The problem -
Search the material and gather each line with "neigen" in it.

Exercise data -

Segment Open

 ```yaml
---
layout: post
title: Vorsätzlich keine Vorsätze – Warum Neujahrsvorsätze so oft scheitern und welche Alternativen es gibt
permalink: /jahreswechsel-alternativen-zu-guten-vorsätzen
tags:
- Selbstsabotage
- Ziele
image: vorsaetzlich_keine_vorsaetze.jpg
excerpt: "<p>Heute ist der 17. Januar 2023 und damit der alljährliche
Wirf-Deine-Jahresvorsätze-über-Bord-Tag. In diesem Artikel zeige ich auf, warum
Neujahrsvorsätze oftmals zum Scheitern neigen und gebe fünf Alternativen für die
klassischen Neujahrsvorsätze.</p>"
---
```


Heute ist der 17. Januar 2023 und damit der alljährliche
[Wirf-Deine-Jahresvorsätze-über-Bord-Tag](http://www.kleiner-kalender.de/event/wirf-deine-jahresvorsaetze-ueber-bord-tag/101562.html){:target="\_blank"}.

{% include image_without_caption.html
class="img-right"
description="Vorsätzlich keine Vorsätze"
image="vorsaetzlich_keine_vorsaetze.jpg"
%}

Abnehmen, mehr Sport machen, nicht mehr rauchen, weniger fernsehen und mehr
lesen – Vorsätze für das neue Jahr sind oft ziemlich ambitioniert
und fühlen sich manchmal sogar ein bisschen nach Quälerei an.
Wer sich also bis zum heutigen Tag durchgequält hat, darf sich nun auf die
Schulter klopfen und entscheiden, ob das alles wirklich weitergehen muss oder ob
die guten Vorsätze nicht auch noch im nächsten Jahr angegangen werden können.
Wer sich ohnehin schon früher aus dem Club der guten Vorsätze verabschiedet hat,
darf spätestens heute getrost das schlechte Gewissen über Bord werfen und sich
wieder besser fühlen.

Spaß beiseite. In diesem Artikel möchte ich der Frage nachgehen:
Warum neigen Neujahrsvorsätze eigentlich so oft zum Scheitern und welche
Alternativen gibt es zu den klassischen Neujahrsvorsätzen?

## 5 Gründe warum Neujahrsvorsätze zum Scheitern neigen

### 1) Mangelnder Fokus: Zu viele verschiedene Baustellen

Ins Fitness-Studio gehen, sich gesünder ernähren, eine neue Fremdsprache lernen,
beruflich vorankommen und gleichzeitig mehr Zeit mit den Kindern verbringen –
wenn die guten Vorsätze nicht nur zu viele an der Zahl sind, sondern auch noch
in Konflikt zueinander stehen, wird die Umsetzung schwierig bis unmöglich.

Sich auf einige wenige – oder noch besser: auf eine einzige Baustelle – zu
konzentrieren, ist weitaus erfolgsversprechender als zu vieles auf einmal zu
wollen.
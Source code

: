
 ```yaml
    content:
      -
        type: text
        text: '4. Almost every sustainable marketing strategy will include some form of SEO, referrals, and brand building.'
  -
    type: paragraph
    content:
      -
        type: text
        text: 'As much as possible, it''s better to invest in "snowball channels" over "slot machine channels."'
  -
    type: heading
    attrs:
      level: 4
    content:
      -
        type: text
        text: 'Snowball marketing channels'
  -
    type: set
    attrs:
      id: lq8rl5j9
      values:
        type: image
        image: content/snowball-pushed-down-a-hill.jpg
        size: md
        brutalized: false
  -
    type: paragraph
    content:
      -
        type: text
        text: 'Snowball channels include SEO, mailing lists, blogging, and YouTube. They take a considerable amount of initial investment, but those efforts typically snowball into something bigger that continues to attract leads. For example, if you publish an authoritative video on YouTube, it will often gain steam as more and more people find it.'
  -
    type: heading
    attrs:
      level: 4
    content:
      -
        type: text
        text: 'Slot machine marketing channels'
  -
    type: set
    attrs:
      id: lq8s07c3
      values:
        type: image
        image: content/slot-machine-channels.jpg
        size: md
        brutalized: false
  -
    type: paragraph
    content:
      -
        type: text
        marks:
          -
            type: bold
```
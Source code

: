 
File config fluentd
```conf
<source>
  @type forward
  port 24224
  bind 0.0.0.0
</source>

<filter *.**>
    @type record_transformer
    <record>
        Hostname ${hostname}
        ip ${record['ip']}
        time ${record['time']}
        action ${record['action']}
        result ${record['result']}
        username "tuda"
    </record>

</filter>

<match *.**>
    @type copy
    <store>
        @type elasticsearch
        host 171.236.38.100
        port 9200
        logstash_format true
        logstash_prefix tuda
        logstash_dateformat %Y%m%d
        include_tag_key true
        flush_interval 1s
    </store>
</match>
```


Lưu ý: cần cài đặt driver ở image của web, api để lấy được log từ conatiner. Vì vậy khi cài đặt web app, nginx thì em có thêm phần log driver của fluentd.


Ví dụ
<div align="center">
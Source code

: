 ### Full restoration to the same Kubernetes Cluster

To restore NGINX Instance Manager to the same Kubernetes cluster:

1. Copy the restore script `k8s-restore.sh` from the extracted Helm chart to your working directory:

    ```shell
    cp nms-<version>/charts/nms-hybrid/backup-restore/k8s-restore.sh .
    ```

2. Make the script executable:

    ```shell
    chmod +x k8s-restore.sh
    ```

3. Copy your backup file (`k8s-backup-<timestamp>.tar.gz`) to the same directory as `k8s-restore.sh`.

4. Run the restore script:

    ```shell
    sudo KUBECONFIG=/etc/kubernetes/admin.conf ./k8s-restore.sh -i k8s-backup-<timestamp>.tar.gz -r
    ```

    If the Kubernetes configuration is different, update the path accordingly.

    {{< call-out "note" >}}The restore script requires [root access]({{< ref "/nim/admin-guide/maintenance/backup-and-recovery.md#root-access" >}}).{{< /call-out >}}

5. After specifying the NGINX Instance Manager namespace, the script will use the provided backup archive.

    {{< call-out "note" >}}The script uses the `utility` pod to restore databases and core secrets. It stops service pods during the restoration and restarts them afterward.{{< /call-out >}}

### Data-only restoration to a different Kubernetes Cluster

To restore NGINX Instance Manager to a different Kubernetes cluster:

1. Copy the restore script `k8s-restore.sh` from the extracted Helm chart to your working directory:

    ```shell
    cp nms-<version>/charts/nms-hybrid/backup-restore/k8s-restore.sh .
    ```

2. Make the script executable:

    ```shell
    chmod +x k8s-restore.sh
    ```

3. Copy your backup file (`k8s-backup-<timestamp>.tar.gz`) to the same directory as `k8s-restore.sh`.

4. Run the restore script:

Segment Closed

Problem solution -
Neujahrsvorsätze oftmals zum Scheitern neigen und gebe fünf Alternativen für die
Warum neigen Neujahrsvorsätze eigentlich so oft zum Scheitern und welche
## 5 Gründe warum Neujahrsvorsätze zum Scheitern neigen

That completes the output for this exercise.